Agreement assumption for a native BMM implementation.

The scalar result bits must match bmmSpec at every output element. This is intentionally stronger than "numerically close": it is the bitwise contract needed to reuse exact IEEE32Exec proofs.

For cuBLAS-backed kernels this assumption includes:

• row-major TorchLean buffers are interpreted consistently around cuBLAS's column-major GEMM API;
• the accumulation tree/FMA behavior is compatible with the selected reference spec, or the spec is adjusted to the documented cuBLAS/toolchain behavior;
• input and output strides match (batch,m,n), (batch,n,p), and (batch,m,p) row-major layout.

• bits_eq_bmmSpec (q : Fin (batch * m * p)) : nativeBits q = Float32Contract.toNativeBits (bmmSpec batch m n p A B q)

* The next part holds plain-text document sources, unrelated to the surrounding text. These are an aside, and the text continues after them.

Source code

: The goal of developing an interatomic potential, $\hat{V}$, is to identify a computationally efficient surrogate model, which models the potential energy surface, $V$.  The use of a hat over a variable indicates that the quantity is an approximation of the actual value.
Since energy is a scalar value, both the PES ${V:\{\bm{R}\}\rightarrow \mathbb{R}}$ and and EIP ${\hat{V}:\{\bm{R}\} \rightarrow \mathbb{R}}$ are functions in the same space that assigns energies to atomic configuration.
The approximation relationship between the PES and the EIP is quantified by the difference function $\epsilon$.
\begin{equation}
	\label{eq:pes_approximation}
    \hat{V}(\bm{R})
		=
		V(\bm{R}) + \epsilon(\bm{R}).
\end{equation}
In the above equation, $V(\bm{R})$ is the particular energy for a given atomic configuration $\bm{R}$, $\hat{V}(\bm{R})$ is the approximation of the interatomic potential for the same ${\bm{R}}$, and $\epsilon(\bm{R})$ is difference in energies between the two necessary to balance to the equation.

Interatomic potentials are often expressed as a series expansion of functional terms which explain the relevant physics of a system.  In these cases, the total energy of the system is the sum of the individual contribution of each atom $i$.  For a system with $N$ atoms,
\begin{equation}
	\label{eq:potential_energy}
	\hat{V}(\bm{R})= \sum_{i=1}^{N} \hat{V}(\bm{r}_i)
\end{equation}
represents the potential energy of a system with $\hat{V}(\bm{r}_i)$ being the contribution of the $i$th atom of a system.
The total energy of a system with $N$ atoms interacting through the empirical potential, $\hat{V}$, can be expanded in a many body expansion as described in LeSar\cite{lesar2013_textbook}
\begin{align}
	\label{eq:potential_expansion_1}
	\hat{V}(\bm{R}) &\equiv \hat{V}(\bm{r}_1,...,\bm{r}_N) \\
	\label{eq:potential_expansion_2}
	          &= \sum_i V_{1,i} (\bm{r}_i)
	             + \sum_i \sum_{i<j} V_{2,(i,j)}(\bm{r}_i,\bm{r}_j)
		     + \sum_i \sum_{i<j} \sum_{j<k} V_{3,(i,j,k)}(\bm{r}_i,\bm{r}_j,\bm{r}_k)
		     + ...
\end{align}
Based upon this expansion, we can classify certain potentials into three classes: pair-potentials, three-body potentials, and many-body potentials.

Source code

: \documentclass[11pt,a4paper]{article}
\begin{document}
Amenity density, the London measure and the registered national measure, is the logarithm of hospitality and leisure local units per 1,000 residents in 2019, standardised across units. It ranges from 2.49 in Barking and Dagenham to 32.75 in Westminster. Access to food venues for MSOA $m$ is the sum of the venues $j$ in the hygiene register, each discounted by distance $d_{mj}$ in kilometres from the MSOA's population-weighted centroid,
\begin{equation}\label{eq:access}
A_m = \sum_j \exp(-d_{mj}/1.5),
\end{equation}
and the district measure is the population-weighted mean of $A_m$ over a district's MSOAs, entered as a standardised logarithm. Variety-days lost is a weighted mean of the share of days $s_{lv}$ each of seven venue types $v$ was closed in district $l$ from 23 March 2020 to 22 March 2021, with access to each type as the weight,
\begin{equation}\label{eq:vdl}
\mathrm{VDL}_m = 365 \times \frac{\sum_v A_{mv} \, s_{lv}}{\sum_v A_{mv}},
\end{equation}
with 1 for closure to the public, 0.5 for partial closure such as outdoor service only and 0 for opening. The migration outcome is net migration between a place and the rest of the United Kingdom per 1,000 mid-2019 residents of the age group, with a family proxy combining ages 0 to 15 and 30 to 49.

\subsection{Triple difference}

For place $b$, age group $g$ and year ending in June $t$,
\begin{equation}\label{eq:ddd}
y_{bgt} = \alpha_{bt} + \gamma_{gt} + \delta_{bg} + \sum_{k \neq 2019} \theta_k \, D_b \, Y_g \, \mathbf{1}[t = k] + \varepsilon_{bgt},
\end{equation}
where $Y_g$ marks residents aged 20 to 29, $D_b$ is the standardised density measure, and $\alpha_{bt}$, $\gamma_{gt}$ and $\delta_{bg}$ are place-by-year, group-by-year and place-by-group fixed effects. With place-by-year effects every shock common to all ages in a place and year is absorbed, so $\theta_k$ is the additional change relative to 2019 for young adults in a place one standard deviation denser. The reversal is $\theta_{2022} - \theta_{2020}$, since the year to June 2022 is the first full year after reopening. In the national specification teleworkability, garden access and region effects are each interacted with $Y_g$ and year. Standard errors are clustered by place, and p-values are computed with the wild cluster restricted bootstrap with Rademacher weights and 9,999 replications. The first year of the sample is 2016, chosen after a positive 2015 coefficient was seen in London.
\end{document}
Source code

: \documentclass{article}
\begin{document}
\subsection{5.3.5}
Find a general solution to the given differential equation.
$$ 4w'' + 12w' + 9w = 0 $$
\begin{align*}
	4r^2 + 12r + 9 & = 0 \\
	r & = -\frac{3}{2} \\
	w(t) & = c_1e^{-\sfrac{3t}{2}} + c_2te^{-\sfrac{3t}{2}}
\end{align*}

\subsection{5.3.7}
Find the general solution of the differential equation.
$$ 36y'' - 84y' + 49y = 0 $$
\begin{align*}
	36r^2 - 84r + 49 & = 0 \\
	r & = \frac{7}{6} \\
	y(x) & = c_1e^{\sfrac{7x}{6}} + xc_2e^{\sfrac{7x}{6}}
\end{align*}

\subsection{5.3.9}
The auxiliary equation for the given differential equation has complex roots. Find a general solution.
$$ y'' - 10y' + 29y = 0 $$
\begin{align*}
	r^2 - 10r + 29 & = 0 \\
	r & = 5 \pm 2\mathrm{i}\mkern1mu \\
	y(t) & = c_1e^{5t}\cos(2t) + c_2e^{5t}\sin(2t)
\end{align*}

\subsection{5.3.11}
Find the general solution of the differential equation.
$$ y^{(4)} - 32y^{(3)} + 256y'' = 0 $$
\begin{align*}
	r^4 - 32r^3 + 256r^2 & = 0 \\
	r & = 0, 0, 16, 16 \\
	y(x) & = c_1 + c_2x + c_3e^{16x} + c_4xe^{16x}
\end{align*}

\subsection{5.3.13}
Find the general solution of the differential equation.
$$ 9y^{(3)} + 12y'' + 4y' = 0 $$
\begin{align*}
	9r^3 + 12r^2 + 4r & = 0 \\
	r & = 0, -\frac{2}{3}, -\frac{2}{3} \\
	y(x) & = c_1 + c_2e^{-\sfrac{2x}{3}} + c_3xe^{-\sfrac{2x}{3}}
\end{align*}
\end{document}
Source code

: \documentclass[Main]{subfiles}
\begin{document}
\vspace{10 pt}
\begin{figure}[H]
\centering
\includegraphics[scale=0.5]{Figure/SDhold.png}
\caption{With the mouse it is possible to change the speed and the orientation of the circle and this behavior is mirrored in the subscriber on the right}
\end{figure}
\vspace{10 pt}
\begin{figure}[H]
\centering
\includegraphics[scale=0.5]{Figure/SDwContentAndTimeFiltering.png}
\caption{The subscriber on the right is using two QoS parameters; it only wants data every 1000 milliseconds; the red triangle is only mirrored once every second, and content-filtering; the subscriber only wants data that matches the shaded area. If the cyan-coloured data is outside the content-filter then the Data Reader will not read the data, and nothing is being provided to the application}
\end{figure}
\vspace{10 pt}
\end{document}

theorem Runtime.Autograd.Cuda.KernelSpec.native_bmm_eq_spec {batch m n p : ℕ} {nativeBits : NativeBitsBuffer (batch * m * p)} {A : FlatBuffer (batch * m * n)} {B : FlatBuffer (batch * n * p)} (h : NativeBmmAgreement nativeBits A B) : fromNativeBitsBuffer nativeBits = bmmSpec batch m n p A B

Native BMM inherits the pure row-major bmmSpec when the bitwise agreement contract holds.